En ce qui concerne les changements de temps, les habitants de
cette zone affirment que dans le passé, "après une pluie,
persiste un froid excessif ", mais que de nos jours, "après une pluie,
il est même possible de dormir dehors". Ce constat exprime une certaine
augmentation des températures moyennes durant les dernières
décennies. Et cette augmentation est d'autant plus importante que
même après la pluie, les températures ne descendent pas
à des très faibles valeurs.
Les mêmes producteurs disaient, qu'ils se rappellent
encore quand ils étaient jeunes, "deux à trois grains suffisent
pour semer un poquet" mais que aujourd'hui, "il faut plus de sept grains pour
semer un poquet". Ils expliquent que la moitié de grains semés
pourrit à cause de la chaleur.
En ce qui concerne les ennemis des cultures, ils disent que
dans le passé, "ils n'ont pas besoins de pesticides pour garantir une
bonne production" mais qu'aujourd'hui "sans pesticide, on ne peut pas produire
du niébé". Et ils attribuent la multiplication des ennemis des
cultures (Striga et Insectes) en partie à l'augmentation de la chaleur
donc des températures.
III . 3 . 2 Les stratégies
d'adaptation
Les stratégies concernent non seulement les actions
menées pour faire face aux effets de temps en terme de fluctuations de
température, de précipitations et de vent dans les saisons et
entre les saisons, mais également aux différents ajustements que
font les producteurs sur leurs champs pour pallier à ces changements.
Ainsi, ils ont retenu :
- le remplacement des variétés
traditionnellement cultivées par des variétés à
cycle court. Il faut dire qu'à Gaya, excepté le mil
précoce "Guero", les producteurs s'intéressent très peu
aux variétés précoces puisque la pluviométrie ne
limite pas encore l'utilisation des variétés tardives. Mais dans
la zone d'Aguié, on note une plus grande importance accordée aux
variétés précoces;
- l'abandon d'un certain nombre des cultures plus exigeantes
en eau comme le maïs dans la zone d'Aguié et la pratique des
cultures de contre saison dans la zone de Gaya comme la canne à sucre,
la patate, le maïs, le riz, etc;
- le semis dès la première pluie dans le souci
de profiter au mieux des premières pluies utiles et le labour
précoce pour que l'humidité que conservent les mottes puissent
profiter aux jeunes plants en cas de sécheresse;
- divers types d'association culturale ainsi que l'entretien
des champs avec des pratiques comme le paillage, l'apport des glumes et
glumelles dans la zone d'Aguié et la réalisation des "tassa" avec
apport des glumes et glumelles à Gaya;
- défrichement amélioré comme technique
de régénération naturelle initiée par le PDRAA
à Aguié;
- les travaux de CES/DRS avec le projet PADEL à Gaya;
- l'entretien des arbres et le reboisement par des
espèces comme Acacia senegal, Prosopis sp, ,
Andropogon gayanus Hyphaene thebaïka, Acacia albida,
Azaridachta indica, Borassis aethiopum, Adansonia digitata
dans les champs afin de protéger les cultures contre les effets de
vent (soulèvement de sable, forte vitesse...)

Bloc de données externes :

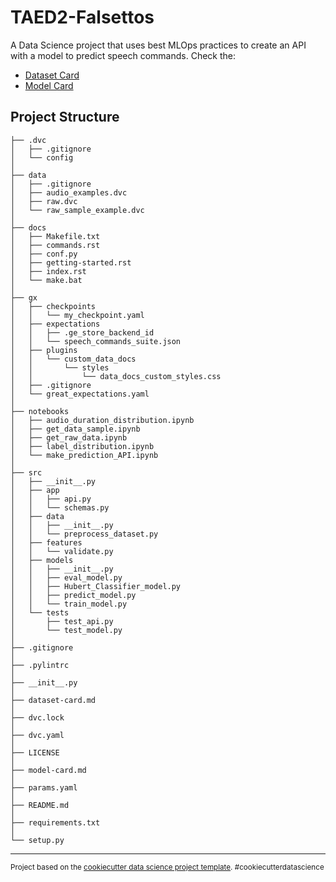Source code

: TAED2-Falsettos
==============================

A Data Science project that uses best MLOps practices to create an API with a model to predict speech commands. Check the:

- [Dataset Card](dataset-card.md) 
- [Model Card](model-card.md)

Project Structure
------------

    ├── .dvc
    │   ├── .gitignore    
    │   └── config    
    │
    ├── data
    │   ├── .gitignore
    │   ├── audio_examples.dvc
    │   ├── raw.dvc
    │   └── raw_sample_example.dvc 
    │
    ├── docs
    │   ├── Makefile.txt
    │   ├── commands.rst
    │   ├── conf.py
    │   ├── getting-started.rst
    │   ├── index.rst
    │   └── make.bat 
    │
    ├── gx
    │   ├── checkpoints
    │   │   └── my_checkpoint.yaml
    │   ├── expectations
    │   │   ├── .ge_store_backend_id
    │   │   └── speech_commands_suite.json
    │   ├── plugins
    │   │   └── custom_data_docs
    │   │       └── styles
    │   │           └── data_docs_custom_styles.css
    │   ├── .gitignore
    │   └── great_expectations.yaml 
    │
    ├── notebooks
    │   ├── audio_duration_distribution.ipynb
    │   ├── get_data_sample.ipynb
    │   ├── get_raw_data.ipynb
    │   ├── label_distribution.ipynb
    │   └── make_prediction_API.ipynb 
    │
    ├── src                
    │   ├── __init__.py   
    │   ├── app        
    │   │   ├── api.py
    │   │   └── schemas.py
    │   ├── data           
    │   │   ├── __init__.py
    │   │   └── preprocess_dataset.py
    │   ├── features      
    │   │   └── validate.py
    │   ├── models        
    │   │   ├── __init__.py
    │   │   ├── eval_model.py
    │   │   ├── Hubert_Classifier_model.py
    │   │   ├── predict_model.py
    │   │   └── train_model.py
    │   └── tests
    │       ├── test_api.py
    │       └── test_model.py
    │
    ├── .gitignore
    │
    ├── .pylintrc
    │
    ├── __init__.py
    │
    ├── dataset-card.md
    │
    ├── dvc.lock
    │
    ├── dvc.yaml
    │
    ├── LICENSE
    │
    ├── model-card.md
    │
    ├── params.yaml
    │
    ├── README.md
    │
    ├── requirements.txt
    │
    └── setup.py          

--------

<p><small>Project based on the <a target="_blank" href="https://drivendata.github.io/cookiecutter-data-science/">cookiecutter data science project template</a>. #cookiecutterdatascience</small></p>
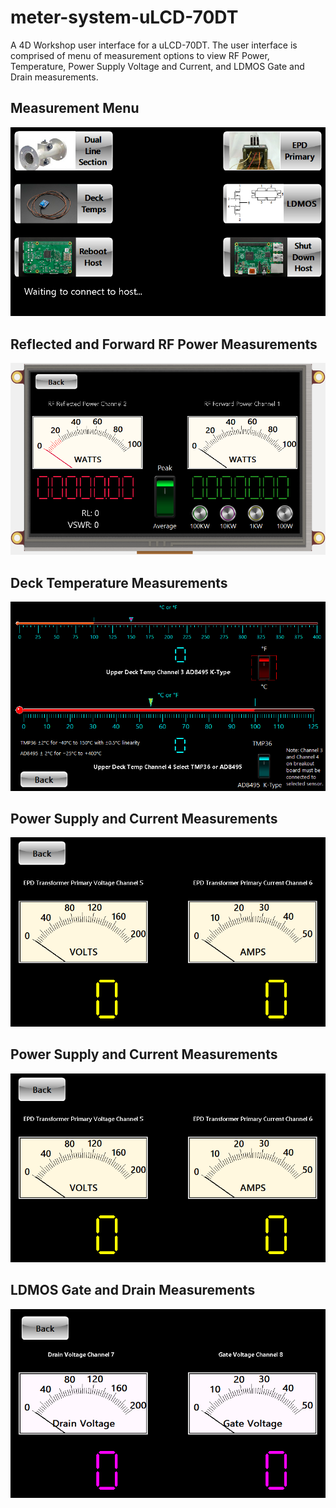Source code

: # meter-system-uLCD-70DT
A 4D Workshop user interface for a uLCD-70DT. The user interface is comprised of menu of measurement options to view RF Power, Temperature, Power Supply Voltage and Current, and LDMOS Gate and Drain measurements.

<h2>Measurement Menu</h2>
<img src="https://github.com/CQDX/meter-system-uLCD-70DT/blob/master/Meter-System-uLCD-70DT/MeterSystem.ImgData/Measurement%20Menu%20-%20Copy.png">

<h2>Reflected and Forward RF Power Measurements</h2>
<img src="https://github.com/CQDX/meter-system-uLCD-70DT/blob/master/Meter-System-uLCD-70DT/MeterSystem.ImgData/Forward_Reflected_Power_800_600_Dispaly.png">

<h2>Deck Temperature Measurements</h2>
<img src="https://github.com/CQDX/meter-system-uLCD-70DT/blob/master/Meter-System-uLCD-70DT/MeterSystem.ImgData/Temperature%20Gauges%20-%20Copy.png">

<h2>Power Supply and Current Measurements</h2>
<img src="https://github.com/CQDX/meter-system-uLCD-70DT/blob/master/Meter-System-uLCD-70DT/MeterSystem.ImgData/EPD%20Voltage%20and%20Current%20Measurements%20-%20Copy.png">

<h2>Power Supply and Current Measurements</h2>
<img src="https://github.com/CQDX/meter-system-uLCD-70DT/blob/master/Meter-System-uLCD-70DT/MeterSystem.ImgData/EPD%20Voltage%20and%20Current%20Measurements%20-%20Copy.png">

<h2> LDMOS Gate and Drain Measurements</h2>
<img src="https://github.com/CQDX/meter-system-uLCD-70DT/blob/master/Meter-System-uLCD-70DT/MeterSystem.ImgData/LDMOS%20Drain%20Voltage%20and%20Gate%20Current%20Measurements%20-%20Copy.png">

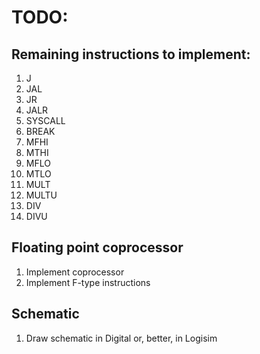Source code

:# TODO:

## Remaining instructions to implement:

1. J
2. JAL
3. JR
4. JALR
5. SYSCALL
6. BREAK
7. MFHI 
8. MTHI
9. MFLO
10. MTLO
11. MULT
12. MULTU
13. DIV
14. DIVU

## Floating point coprocessor

1. Implement coprocessor
2. Implement F-type instructions

## Schematic

1. Draw schematic in Digital or, better, in Logisim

- les manifestations rituelles qui se pratiquent en cas de
sécheresses en vue de faire tomber la pluie.
III . 3 . 3 les contraintes principales à
l'adoption des stratégies nécessaires
La principale contrainte à l'adoption des
stratégies face à la variabilité climatique est la
pluviométrie à travers son irrégularité et son
retard dans la zone de Gaya et par son insuffisance et sa forte
variabilité spatio-temporelle dans la zone d'Aguié.
Les producteurs de l'ensemble de deux zones ont
souligné que la pauvreté de personnes est également une
contrainte importante à l'adoption des stratégies
nécessaires. Celle-ci est imputable aux faibles revenus des
exploitations qui ne permet pas de faire des ajustements nécessaires.
Il y a également l'exploitation non
contrôlée des régénérations d'espèces
végétales surtout par les femmes dans la zone d'Aguié,
l'insuffisance d'encadrement et la non continuité des travaux
initiés par les projets puisque les comités de gestion n'arrivent
toujours pas à être à la hauteur de cette tâche.
Enfin, il faut noter la dégradation des terres agricoles
et l'insuffisance des variétés précoces.
Conclusion partielle
Nos enquêtes ont révélé des
stratégies et/ou des pratiques paysannes d'adaptation face aux risques
climatiques entrant dans la logique de ne pas dépendre d'une seule
activité agricole, lorsque les résultats de celle-ci sont
aléatoires en raison des facteurs que l'on ne maîtrise pas.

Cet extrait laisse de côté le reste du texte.